WORK TO COMPLETE:
Exactly as written, repeat all of the records below.
-=-=-=-=-
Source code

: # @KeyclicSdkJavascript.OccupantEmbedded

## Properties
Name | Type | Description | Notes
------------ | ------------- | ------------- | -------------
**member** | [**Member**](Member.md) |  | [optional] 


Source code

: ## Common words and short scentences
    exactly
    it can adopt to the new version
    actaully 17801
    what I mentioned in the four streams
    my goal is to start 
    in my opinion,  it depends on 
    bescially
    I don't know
-=-=-=-=-
SOLVED PROBLEM:
Source code

: # @KeyclicSdkJavascript.OccupantEmbedded

## Properties
Name | Type | Description | Notes
------------ | ------------- | ------------- | -------------
**member** | [**Member**](Member.md) |  | [optional] 


Source code

: ## Common words and short scentences
    exactly
    it can adopt to the new version
    actaully 17801
    what I mentioned in the four streams
    my goal is to start 
    in my opinion,  it depends on 
    bescially
    I don't know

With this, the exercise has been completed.